On that hot Monday night in June, when I finally got home from the day of heart-pounding nervousness and anticipation, I lay on the floor of my room, trying to preserve all the good moments in my memory forever. I asked her what to do, and she told me it was okay to get hurt, it was worth the risk. And I believed.

When I fell with no one to catch me, I think my expression was mostly one of frustration. I raged half-heartedly knowing all the while that I was responsible for the bruises that I carried with me on my heart.

I feel regret, and sorrow, and anger, and silliness. I know that this experience of going for it and failing won’t matter a whit in the overall scheme of things. I suspect in just a few weeks I will look back and roll my eyes at the fuss I made. But this is important. Was it worth it? I looked before I leapt, and I believed that the sensation of falling would be worth the sharp rocks at the bottom. Was it?

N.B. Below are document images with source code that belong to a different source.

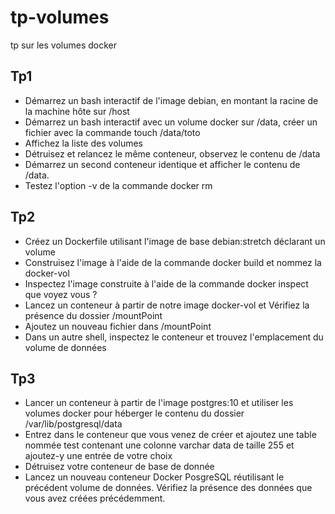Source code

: # tp-volumes
tp sur les volumes docker

## Tp1
* Démarrez un bash interactif de l'image debian, en montant la racine de la machine hôte sur /host
* Démarrez un bash interactif avec un volume docker sur /data, créer un fichier avec la commande touch /data/toto
* Affichez la liste des volumes
* Détruisez et relancez le même conteneur, observez le contenu de /data
* Démarrez un second conteneur identique et afficher le contenu de /data.
* Testez l'option -v de la commande docker rm
## Tp2
* Créez un Dockerfile utilisant l'image de base debian:stretch déclarant un volume
* Construisez l'image à l'aide de la commande docker build et nommez la docker-vol
* Inspectez l'image construite à l'aide de la commande docker inspect que voyez vous ?
* Lancez un conteneur à partir de notre image docker-vol et Vérifiez la présence du dossier /mountPoint
* Ajoutez un nouveau fichier dans /mountPoint
* Dans un autre shell, inspectez le conteneur et trouvez l'emplacement du volume de données
## Tp3
* Lancer un conteneur à partir de l'image postgres:10 et utiliser les volumes docker pour héberger le contenu du dossier /var/lib/postgresql/data
* Entrez dans le conteneur que vous venez de créer et ajoutez une table nommée test contenant une colonne varchar data de taille 255 et ajoutez-y une entrée de votre choix
* Détruisez votre conteneur de base de donnée
* Lancez un nouveau conteneur Docker PosgreSQL réutilisant le précédent volume de données. Vérifiez la présence des données que vous avez créées précédemment.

I’m still healing. The scars will remain to shape me, but who cares? They look cool. And when I talked to a different him on Saturday night, I didn’t feel like jumping or dancing, but like walking. And reading. It’s the beginning. A new face, a new friendship that could be crushed, or blossom into something more beautiful than I could imagine, or just grow shortly and greenly into grass to cover the lawn. I’m ready for it all.

Everyone knows you can grow flowers where dirt used to be.